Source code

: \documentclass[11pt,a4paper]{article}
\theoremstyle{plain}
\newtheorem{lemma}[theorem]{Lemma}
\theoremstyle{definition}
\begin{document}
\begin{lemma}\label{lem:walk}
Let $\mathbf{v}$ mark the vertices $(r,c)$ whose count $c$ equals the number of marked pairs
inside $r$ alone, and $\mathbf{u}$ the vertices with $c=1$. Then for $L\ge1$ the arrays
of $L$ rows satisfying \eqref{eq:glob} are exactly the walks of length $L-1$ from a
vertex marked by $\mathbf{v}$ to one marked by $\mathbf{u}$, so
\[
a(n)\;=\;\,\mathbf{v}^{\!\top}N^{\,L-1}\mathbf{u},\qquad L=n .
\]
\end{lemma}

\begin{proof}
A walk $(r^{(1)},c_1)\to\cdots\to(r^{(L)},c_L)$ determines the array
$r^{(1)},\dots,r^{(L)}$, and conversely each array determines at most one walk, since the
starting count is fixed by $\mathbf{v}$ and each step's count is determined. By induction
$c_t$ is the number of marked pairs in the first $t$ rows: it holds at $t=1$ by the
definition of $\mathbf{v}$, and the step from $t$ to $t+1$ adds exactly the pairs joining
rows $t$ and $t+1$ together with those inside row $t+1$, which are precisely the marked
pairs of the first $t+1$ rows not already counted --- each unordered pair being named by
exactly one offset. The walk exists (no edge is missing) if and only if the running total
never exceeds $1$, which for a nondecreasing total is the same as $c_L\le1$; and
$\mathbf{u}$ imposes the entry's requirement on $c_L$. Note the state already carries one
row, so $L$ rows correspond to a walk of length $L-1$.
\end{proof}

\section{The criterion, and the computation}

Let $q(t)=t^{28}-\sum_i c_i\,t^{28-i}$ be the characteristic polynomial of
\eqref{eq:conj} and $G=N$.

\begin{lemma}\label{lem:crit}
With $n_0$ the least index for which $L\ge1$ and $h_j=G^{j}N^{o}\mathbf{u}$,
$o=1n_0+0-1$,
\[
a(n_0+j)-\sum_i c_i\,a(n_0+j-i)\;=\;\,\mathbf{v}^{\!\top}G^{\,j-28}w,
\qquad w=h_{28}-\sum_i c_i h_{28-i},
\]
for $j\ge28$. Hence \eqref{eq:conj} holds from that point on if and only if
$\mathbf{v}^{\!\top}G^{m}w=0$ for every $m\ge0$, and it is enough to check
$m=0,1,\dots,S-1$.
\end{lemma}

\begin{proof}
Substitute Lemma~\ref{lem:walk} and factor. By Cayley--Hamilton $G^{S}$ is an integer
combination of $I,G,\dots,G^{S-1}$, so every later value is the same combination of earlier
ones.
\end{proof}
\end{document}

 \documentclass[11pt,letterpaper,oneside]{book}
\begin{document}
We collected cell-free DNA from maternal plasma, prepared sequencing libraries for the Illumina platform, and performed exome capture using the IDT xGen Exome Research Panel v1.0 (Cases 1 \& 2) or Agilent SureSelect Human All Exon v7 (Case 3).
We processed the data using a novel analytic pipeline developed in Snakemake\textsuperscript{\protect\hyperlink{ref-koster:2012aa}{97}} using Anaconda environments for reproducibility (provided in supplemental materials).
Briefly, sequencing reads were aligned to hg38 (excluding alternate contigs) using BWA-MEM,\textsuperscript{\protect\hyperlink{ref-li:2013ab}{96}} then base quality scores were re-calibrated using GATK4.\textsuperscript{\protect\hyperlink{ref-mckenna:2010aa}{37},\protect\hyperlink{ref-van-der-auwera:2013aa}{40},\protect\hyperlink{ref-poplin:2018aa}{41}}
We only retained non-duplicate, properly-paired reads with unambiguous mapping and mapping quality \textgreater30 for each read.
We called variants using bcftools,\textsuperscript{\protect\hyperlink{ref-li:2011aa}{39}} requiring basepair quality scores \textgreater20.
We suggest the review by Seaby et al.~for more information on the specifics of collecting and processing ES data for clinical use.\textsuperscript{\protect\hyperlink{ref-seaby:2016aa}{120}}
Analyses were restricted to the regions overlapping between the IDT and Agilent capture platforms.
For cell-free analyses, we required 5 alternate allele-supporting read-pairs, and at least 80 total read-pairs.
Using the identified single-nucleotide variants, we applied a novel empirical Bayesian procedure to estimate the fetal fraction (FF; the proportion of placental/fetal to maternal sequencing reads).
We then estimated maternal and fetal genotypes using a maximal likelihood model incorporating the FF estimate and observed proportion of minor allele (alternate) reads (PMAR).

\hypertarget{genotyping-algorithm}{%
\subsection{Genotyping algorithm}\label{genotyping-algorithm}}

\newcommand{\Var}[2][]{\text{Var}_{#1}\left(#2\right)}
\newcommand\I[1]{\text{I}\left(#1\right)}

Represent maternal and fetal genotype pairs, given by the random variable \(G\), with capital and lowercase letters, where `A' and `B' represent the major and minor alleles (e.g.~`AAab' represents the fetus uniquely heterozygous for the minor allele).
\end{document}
---
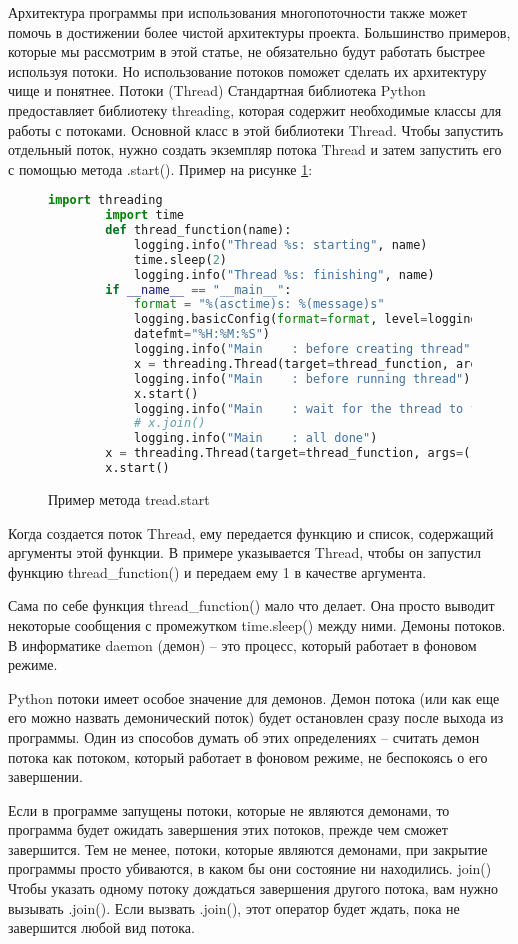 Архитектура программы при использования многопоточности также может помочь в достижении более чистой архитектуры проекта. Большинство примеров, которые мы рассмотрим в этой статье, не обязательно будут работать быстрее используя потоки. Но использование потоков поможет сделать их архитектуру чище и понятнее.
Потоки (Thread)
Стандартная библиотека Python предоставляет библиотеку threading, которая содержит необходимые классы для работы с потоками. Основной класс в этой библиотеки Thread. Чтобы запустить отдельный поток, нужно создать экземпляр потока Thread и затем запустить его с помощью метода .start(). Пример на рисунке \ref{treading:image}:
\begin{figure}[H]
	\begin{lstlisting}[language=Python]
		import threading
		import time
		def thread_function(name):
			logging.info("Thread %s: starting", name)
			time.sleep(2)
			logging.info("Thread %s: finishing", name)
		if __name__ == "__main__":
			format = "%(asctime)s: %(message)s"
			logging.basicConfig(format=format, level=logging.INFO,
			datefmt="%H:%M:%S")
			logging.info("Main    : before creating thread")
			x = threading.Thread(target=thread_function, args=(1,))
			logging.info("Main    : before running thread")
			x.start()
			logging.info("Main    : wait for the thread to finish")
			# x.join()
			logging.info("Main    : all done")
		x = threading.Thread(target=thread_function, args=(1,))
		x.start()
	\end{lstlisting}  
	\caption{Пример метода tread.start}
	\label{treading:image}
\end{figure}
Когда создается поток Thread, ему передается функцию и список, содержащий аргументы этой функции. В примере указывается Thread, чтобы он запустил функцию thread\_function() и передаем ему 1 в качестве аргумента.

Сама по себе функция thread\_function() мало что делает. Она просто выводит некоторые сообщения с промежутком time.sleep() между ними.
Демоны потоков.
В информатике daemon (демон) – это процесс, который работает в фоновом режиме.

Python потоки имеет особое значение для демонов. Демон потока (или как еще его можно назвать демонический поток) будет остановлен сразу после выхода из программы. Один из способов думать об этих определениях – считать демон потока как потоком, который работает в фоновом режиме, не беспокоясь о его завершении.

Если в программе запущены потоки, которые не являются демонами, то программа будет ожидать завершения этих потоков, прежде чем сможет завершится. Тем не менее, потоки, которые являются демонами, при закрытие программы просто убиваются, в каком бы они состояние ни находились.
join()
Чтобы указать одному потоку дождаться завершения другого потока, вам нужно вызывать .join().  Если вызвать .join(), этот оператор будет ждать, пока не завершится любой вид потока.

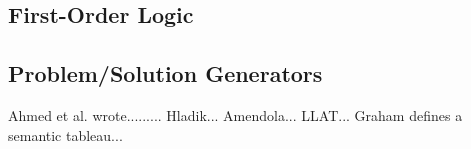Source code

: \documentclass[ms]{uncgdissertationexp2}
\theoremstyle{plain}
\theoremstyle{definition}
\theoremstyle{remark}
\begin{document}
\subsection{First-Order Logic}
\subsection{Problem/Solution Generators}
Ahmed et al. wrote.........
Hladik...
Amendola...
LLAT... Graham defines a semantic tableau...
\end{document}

## WHAT THIS TASK INVOLVES
Copy each line holding "нужно" from the material above.

## TASK SOLUTION
Стандартная библиотека Python предоставляет библиотеку threading, которая содержит необходимые классы для работы с потоками. Основной класс в этой библиотеки Thread. Чтобы запустить отдельный поток, нужно создать экземпляр потока Thread и затем запустить его с помощью метода .start(). Пример на рисунке \ref{treading:image}:
Чтобы указать одному потоку дождаться завершения другого потока, вам нужно вызывать .join().  Если вызвать .join(), этот оператор будет ждать, пока не завершится любой вид потока.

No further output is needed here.